(Stored data)
● ● ● ●

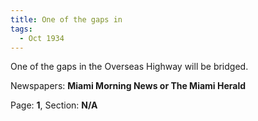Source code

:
 ```yaml
---  
title: One of the gaps in  
tags:  
  - Oct 1934  
---  
```

  
One of the gaps in the Overseas Highway will be bridged.  
  
Newspapers: **Miami Morning News or The Miami Herald**  
  
Page: **1**, Section: **N/A**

● ● ● ●

* _Instructions for the task_
Each record should be printed again precisely, though not its pictures.

* _Response to this task_
Source code

:
 ```yaml
---  
title: One of the gaps in  
tags:  
  - Oct 1934  
---  
```

  
One of the gaps in the Overseas Highway will be bridged.  
  
Newspapers: **Miami Morning News or The Miami Herald**  
  
Page: **1**, Section: **N/A**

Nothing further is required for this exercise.